Sunday, April 11, 2010

Remembering Our Troops Still Matters

Sunday, April 11, 2010
TOWNHALL DAILY:
Salena Zito

GETTYSBURG – South of Emmitsburg Road,
along the Civil War battlefield here, 20 men gather
around a monument to Latham’s Battery.

They toil at the simple memorial honoring the
North Carolina artillery unit, cleaning cannons
and resetting fallen rocks on a low stone wall.
Most of the men are Civil War re-enactors and
are wearing period uniforms.

“Colonel” Kevin Stone, one of the volunteers,
says they gather to do this twice a year.
“If we don’t do it,” he explains, “who will?”

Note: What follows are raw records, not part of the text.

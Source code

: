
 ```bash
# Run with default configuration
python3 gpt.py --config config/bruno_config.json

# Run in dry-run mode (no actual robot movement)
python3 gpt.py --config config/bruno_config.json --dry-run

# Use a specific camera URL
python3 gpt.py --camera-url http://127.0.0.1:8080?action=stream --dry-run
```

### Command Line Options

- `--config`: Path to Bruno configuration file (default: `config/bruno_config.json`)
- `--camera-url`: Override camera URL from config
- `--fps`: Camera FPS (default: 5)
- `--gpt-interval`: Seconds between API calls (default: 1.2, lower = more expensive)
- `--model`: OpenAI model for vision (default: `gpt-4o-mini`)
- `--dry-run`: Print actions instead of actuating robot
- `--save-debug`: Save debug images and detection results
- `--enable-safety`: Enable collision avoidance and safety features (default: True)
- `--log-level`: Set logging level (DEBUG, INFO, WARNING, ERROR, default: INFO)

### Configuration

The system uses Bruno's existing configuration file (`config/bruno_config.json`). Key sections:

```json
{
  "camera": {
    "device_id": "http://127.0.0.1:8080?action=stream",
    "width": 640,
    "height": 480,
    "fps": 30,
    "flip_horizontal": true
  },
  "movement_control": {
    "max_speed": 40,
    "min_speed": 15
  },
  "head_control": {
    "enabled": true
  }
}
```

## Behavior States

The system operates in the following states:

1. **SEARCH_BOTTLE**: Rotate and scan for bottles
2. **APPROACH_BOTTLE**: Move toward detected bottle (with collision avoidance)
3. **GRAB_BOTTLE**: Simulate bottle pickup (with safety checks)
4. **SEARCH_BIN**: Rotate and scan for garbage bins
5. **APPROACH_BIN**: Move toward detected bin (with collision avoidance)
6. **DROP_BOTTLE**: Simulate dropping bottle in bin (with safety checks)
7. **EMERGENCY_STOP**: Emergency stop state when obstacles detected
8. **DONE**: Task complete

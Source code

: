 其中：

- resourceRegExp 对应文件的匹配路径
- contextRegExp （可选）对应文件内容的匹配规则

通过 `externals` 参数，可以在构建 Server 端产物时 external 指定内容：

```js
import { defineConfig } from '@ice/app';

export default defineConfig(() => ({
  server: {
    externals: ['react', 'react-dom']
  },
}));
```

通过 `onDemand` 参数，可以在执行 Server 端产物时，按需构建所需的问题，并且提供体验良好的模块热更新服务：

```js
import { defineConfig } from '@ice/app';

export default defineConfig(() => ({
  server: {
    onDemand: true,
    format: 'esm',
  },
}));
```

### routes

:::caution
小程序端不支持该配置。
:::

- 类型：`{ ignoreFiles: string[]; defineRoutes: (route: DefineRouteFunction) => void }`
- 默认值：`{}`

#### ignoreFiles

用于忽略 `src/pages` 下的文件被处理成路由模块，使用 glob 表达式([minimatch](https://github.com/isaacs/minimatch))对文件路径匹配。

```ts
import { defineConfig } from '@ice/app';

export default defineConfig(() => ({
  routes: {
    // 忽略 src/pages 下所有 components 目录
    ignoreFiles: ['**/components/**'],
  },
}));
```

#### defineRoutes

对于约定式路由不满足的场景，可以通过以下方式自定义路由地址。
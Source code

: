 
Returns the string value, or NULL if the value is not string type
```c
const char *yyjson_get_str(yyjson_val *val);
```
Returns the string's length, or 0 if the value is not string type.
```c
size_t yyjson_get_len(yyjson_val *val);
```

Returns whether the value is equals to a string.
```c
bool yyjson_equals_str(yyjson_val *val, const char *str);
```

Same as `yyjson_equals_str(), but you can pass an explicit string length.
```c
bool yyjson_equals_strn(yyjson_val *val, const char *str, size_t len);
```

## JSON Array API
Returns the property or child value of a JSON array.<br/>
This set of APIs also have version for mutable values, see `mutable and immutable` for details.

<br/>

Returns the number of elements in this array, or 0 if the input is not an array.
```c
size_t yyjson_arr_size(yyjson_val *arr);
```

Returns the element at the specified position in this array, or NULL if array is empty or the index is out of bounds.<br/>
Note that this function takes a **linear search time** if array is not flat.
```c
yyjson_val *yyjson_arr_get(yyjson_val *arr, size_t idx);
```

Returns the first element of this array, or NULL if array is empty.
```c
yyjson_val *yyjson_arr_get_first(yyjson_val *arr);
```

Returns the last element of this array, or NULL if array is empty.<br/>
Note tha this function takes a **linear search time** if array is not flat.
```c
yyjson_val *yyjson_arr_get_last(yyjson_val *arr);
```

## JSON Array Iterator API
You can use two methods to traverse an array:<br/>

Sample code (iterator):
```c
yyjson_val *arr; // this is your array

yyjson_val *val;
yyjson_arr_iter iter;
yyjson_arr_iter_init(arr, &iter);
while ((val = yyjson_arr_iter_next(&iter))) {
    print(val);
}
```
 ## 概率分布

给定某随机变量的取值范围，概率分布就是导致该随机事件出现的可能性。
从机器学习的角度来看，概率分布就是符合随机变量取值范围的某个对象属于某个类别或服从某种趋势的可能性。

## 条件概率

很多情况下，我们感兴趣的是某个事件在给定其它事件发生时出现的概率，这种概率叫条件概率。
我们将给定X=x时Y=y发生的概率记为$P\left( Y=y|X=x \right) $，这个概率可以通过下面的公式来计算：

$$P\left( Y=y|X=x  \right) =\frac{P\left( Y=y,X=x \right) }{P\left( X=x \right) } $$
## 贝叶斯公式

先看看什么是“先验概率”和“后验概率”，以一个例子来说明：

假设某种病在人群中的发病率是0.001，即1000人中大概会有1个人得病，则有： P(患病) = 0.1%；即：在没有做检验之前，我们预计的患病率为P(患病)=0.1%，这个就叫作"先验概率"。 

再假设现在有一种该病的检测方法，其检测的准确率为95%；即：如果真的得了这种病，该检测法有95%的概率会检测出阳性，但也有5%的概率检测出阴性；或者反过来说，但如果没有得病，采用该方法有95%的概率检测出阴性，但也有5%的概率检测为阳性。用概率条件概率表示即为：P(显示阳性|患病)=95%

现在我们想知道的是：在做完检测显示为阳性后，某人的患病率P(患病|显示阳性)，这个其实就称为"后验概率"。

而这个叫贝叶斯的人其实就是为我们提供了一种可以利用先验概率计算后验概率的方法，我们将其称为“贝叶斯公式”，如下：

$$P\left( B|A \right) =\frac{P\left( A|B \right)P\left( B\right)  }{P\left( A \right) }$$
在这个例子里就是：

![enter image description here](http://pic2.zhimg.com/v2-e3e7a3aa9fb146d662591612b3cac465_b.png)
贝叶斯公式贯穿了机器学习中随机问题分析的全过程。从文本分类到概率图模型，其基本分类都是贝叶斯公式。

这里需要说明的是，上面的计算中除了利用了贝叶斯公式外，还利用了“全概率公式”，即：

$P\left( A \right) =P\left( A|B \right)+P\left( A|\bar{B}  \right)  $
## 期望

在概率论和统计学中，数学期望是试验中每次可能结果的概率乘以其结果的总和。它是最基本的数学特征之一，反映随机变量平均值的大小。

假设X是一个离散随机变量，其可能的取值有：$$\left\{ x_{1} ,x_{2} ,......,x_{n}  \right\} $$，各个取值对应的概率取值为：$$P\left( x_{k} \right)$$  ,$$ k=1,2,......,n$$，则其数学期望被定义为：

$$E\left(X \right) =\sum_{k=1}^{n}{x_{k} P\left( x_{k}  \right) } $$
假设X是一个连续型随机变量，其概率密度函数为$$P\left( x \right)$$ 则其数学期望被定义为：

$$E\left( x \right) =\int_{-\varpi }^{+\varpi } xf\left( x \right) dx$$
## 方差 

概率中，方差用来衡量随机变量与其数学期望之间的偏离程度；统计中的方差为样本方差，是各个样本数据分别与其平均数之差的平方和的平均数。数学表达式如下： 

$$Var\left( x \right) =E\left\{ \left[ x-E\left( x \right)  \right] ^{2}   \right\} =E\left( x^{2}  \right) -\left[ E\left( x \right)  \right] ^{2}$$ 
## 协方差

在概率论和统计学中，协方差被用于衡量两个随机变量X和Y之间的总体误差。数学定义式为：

With few exceptions in our history, we Americans
have honored our soldiers, living and dead, past
and present.

The nation is in its longest period of continual war now,
although it faces a different kind of warfare and a different
kind of enemy. The average American has not had to make
significant sacrifices this time, unlike most previous wartime generations.

Jeff Brauer, an associate professor of history at
Keystone College, thinks that fact actually has led
to heightened patriotism.
“Without a daily outlet for appreciation, there has been
an increased migration to memorials such as Gettysburg,
the World War II, Vietnam and Korean war memorials
(in Washington), to show respect and gratitude for our
current and past soldiers.”

The man responsible for managing the wars in
Iraq and Afghanistan, Gen. David Petraeus,
says he hopes his troops are honored today –
and generations from now –
as the selfless men and women they are.

“All those now in uniform raised their right hand
long after the attacks of 9/11,” he said, from Poland
where he was attending meetings.
“Even those serving before then have re-enlisted or
remained on active duty. They knew they'd be asked
to deploy, and yet they have continued to serve, voluntarily.”

These men and women continue to raise their right hands
even as they confront tough, often barbaric enemies, he says.
“They perform the most challenging of missions in cultures
different from our own.

“They have done magnificently, and they truly are the
very best of our country.”


Retired Army staff sergeant “Wild” Bill Guarnere
knows about challenging missions. At age 18 he
made his first combat jump on D-Day, part of the
Allied invasion of France during World War II.

A member of Easy Company, 2nd Battalion,
506th Parachute Infantry Regiment, 101st Airborne Division,
Guarnere said the thought never crossed his mind then that
what he was doing would be remembered generations later.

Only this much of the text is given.